Suppose that the move \(a\) gave us an immediate reward \(R\); in our case, \(R\) will usually be 0, except if the move won the game, in which case \(R=1\). We also again use a reward discount rate \(\gamma\le1\) which balances immediate against future rewards. Then one-step temporal differencing says that we should update our value function via

\[ v(s) \gets R + \gamma v(s'). \]

In other words, the target value for the current state is the immediate reward \(R\) plus the discounted value of the next state \(v(s')\). The symbol \(\gets\) shouldn’t be taken too literally: it just means that we will use a gradient update (via a squared error loss function) to pull \(v(s)\) towards the value of the right-hand side.2 To achieve that we’ll replace the value loss function with

\[ \ell^{\textsf{TD}} = \alpha \left(R + \gamma v(s') - v(s)\right)^2, \]

where \(\alpha > 0\) is again a weighting hyperparameter. We have to read this carefully, though: the gradient should only be taken for the \(v(s)\) part; the target value \(v(s')\) should be treated as constant for the purpose of the gradient step.

So it’s a slightly weird idea because we use the value function \(v(\cdot)\) to essentially construct itself. This is known as bootstrapping, much like Baron Munchausen pulling himself, horse and all, out of a swamp (although he pulled himself out by his pigtail rather than his bootstraps).

In practice, for our Connect 4 setting where rewards are only assigned at the end of a game, this means that the method learns “backwards in time”: it first has to learn the value of terminal game states and can then transport this information backwards to earlier states through the TD mechanism.

There is one edge case we have to treat specially, namely if \(s'\) is a terminal state because the game ended in a win or draw.

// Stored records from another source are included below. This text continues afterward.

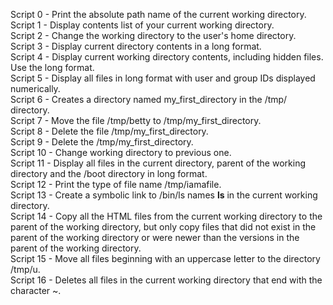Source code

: Script 0 - Print the absolute path name of the current working directory. <br>
Script 1 - Display contents list of your current working directory. <br>
Script 2 - Change the working directory to the user's home directory. <br>
Script 3 - Display current directory contents in a long format. <br>
Script 4 - Display current working directory contents, including hidden files. Use the long format. <br>
Script 5 - Display all files in long format with user and group IDs displayed numerically. <br>
Script 6 - Creates a directory named my_first_directory in the /tmp/ directory. <br>
Script 7 - Move the file /tmp/betty to /tmp/my_first_directory. <br>
Script 8 - Delete the file /tmp/my_first_directory. <br>
Script 9 - Delete the /tmp/my_first_directory. <br>
Script 10 - Change working directory to previous one. <br>
Script 11 - Display all files in the current directory, parent of the working directory and the /boot directory in long format. <br>
Script 12 - Print the type of file name /tmp/iamafile. <br>
Script 13 - Create a symbolic link to /bin/ls names __ls__ in the current working directory. <br>
Script 14 - Copy all the HTML files from the current working directory to the parent of the working directory, but only copy files that did not exist in the parent of the working directory or were newer than the versions in the parent of the working directory. <br>
Script 15 - Move all files beginning with an uppercase letter to the directory /tmp/u. <br>
Script 16 - Deletes all files in the current working directory that end with the character ~. <br>
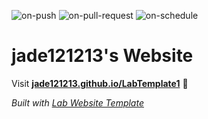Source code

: 
  ![on-push](../../actions/workflows/on-push.yaml/badge.svg)
  ![on-pull-request](../../actions/workflows/on-pull-request.yaml/badge.svg)
  ![on-schedule](../../actions/workflows/on-schedule.yaml/badge.svg)

  # jade121213's Website

  Visit **[jade121213.github.io/LabTemplate1](https://jade121213.github.io/LabTemplate1)** 🚀

  _Built with [Lab Website Template](https://greene-lab.gitbook.io/lab-website-template-docs)_

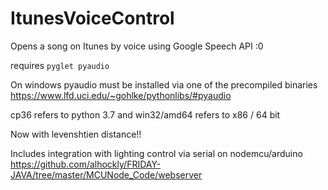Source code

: # ItunesVoiceControl

Opens a song on Itunes by voice using Google Speech API :0

requires `pyglet pyaudio`

On windows pyaudio must be installed via one of the precompiled binaries
https://www.lfd.uci.edu/~gohlke/pythonlibs/#pyaudio

cp36 refers to python 3.7 and win32/amd64 refers to x86 / 64 bit

Now with levenshtien distance!!

Includes integration with lighting control via serial on nodemcu/arduino 
https://github.com/alhockly/FRIDAY-JAVA/tree/master/MCUNode_Code/webserver
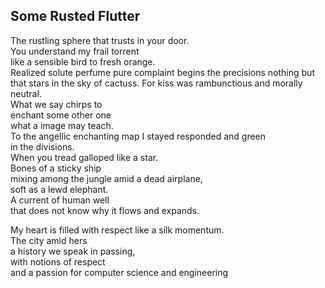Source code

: Some Rusted Flutter
-------------------
The rustling sphere that trusts in your door.  
You understand my frail torrent  
like a sensible bird to fresh orange.  
Realized solute perfume pure complaint begins the precisions nothing but that stars in the sky of cactuss. For kiss was rambunctious and morally neutral.  
What we say chirps to  
enchant some other one  
what a image may teach.  
To the angellic enchanting map I stayed responded and green  
in the divisions.  
When you tread galloped like a star.  
Bones of a sticky ship  
mixing among the jungle amid a dead airplane,  
soft as a lewd elephant.  
A current of human well  
that does not know why it flows and expands.  
  
My heart is filled with respect like a silk momentum.  
The city amid hers  
a history we speak in passing,  
with notions of respect  
and a passion for computer science and engineering  
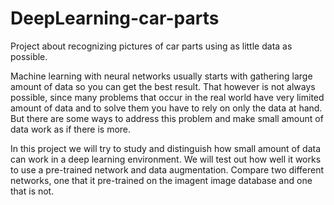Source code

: # DeepLearning-car-parts
Project about recognizing pictures of car parts using as little data as possible.

Machine learning with neural networks usually starts with gathering large amount of data so you can get the best result. 
That however is not always possible, since many problems that occur in the real world have very limited amount of data 
and to solve them you have to rely on only the data at hand. But there are some ways to address this problem and make 
small amount of data work as if there is more.

In this project we will try to study and distinguish how small amount of data can work in a deep learning environment. 
We will test out how well it works to use a pre-trained network and data augmentation. Compare two different networks, 
one that it pre-trained on the imagent image database and one that is not.
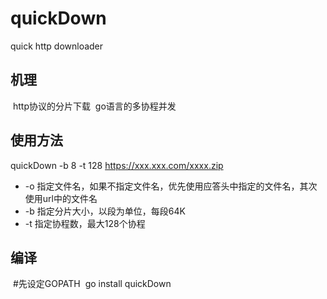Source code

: # quickDown
quick http downloader

## 机理
  http协议的分片下载
  go语言的多协程并发

## 使用方法
 quickDown -b 8 -t 128 https://xxx.xxx.com/xxxx.zip
 * -o 指定文件名，如果不指定文件名，优先使用应答头中指定的文件名，其次使用url中的文件名
 * -b 指定分片大小，以段为单位，每段64K
 * -t 指定协程数，最大128个协程

## 编译
  #先设定GOPATH
  go install quickDown
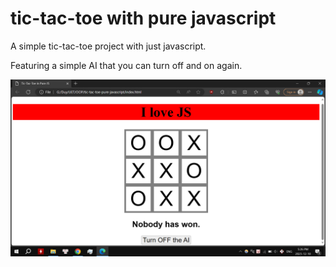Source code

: # tic-tac-toe with pure javascript

A simple tic-tac-toe project with just javascript.

Featuring a simple AI that you can turn off and on again.

![example-image](example-image.png)
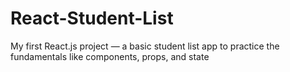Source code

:# React-Student-List
My first React.js project — a basic student list app to practice the fundamentals like components, props, and state
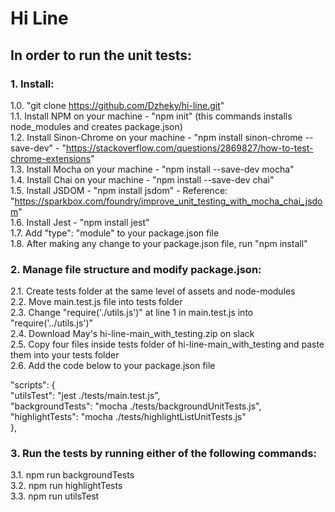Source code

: # Hi Line

## In order to run the unit tests:



### 1. Install:

1.0. "git clone https://github.com/Dzheky/hi-line.git"  
1.1. Install NPM on your machine - "npm init" (this commands installs node_modules and creates package.json)  
1.2. Install Sinon-Chrome on your machine - "npm install sinon-chrome --save-dev" - "https://stackoverflow.com/questions/2869827/how-to-test-chrome-extensions"  
1.3. Install Mocha on your machine - "npm install --save-dev mocha"  
1.4. Install Chai on your machine - "npm install --save-dev chai"  
1.5. Install JSDOM - "npm install jsdom" - Reference: "https://sparkbox.com/foundry/improve_unit_testing_with_mocha_chai_jsdom"  
1.6. Install Jest - "npm install jest"  
1.7. Add "type": "module" to your package.json file  
1.8. After making any change to your package.json file, run "npm install"  



### 2. Manage file structure and modify package.json:

2.1. Create tests folder at the same level of assets and node-modules  
2.2. Move main.test.js file into tests folder  
2.3. Change "require('./utils.js')" at line 1 in main.test.js into "require('../utils.js')"  
2.4. Download May's hi-line-main_with_testing.zip on slack  
2.5. Copy four files inside tests folder of hi-line-main_with_testing and paste them into your tests folder  
2.6. Add the code below to your package.json file  

"scripts": {  
    "utilsTest": "jest ./tests/main.test.js",  
    "backgroundTests": "mocha ./tests/backgroundUnitTests.js",  
    "highlightTests": "mocha ./tests/highlightListUnitTests.js"  
  },  



### 3. Run the tests by running either of the following commands:

3.1. npm run backgroundTests  
3.2. npm run highlightTests  
3.3. npm run utilsTest  

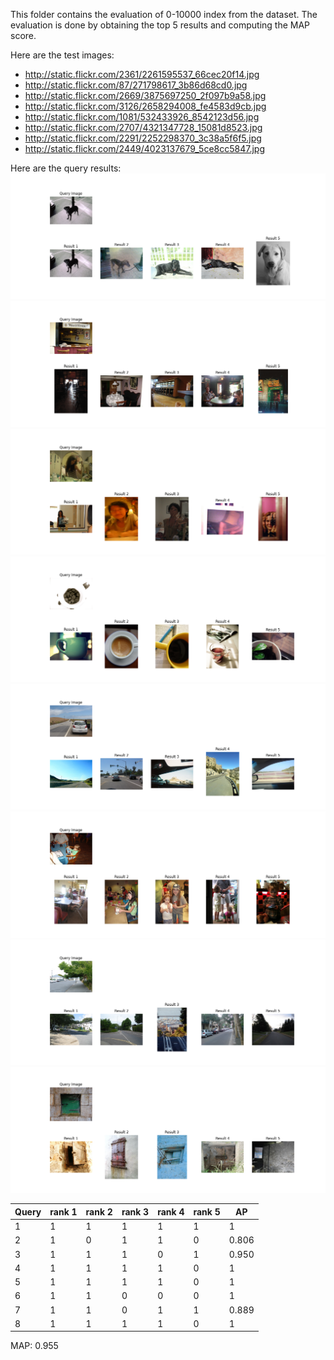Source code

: This folder contains the evaluation of 0-10000 index from the dataset. The evaluation is done by obtaining the top 5 results and computing the MAP score.

Here are the test images:
- http://static.flickr.com/2361/2261595537_66cec20f14.jpg
- http://static.flickr.com/87/271798617_3b86d68cd0.jpg
- http://static.flickr.com/2669/3875697250_2f097b9a58.jpg
- http://static.flickr.com/3126/2658294008_fe4583d9cb.jpg
- http://static.flickr.com/1081/532433926_8542123d56.jpg
- http://static.flickr.com/2707/4321347728_15081d8523.jpg
- http://static.flickr.com/2291/2252298370_3c38a5f6f5.jpg
- http://static.flickr.com/2449/4023137679_5ce8cc5847.jpg

Here are the query results:
![result1](./search_results_1.png)
![result2](./search_results_2.png)
![result3](./search_results_3.png)
![result4](./search_results_4.png)
![result5](./search_results_5.png)
![result6](./search_results_6.png)
![result7](./search_results_7.png)
![result8](./search_results_8.png)

| Query | rank 1 | rank 2 | rank 3 | rank 4 | rank 5 | AP |
|-------|--------|--------|--------|--------|--------|-----|
| 1     | 1      | 1      | 1      | 1      | 1      | 1   |
| 2     | 1      | 0      | 1      | 1      | 0      | 0.806|
| 3     | 1      | 1      | 1      | 0      | 1      | 0.950|
| 4     | 1      | 1      | 1      | 1      | 0      | 1   |
| 5     | 1      | 1      | 1      | 1      | 0      | 1   |
| 6     | 1      | 1      | 0      | 0      | 0      | 1   |
| 7     | 1      | 1      | 0      | 1      | 1      | 0.889|
| 8     | 1      | 1      | 1      | 1      | 0      | 1   |

MAP: 0.955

Our value head never sees such states during training, but we can simply fix their values as \(v(s') = 0\) because no further rewards are possible in a terminal state.

Bias and variance

In our earlier discussion, we concluded that Monte Carlo sampling (as used in REINFORCE) has high variance, but low bias. For bootstrapping, the situation is reversed: the estimate has low variance because it depends only on the value of the successive state, not the entire trajectory, but high bias because it relies on the current estimate of the value function which may still be far from accurate.

In terms of credit assignment, this approach has clear advantages: instead of ramping up smoothly over the duration of a game, the bootstrapped value can more sharply distinguish key decision points such as blunders or forced wins. If the next state \(s'\) leaves our opponent with a clear winning move, then this should be reflected in a \(v(s')\) close to -1 and therefore pull the valuation for \(v(s)\) towards -1 as well.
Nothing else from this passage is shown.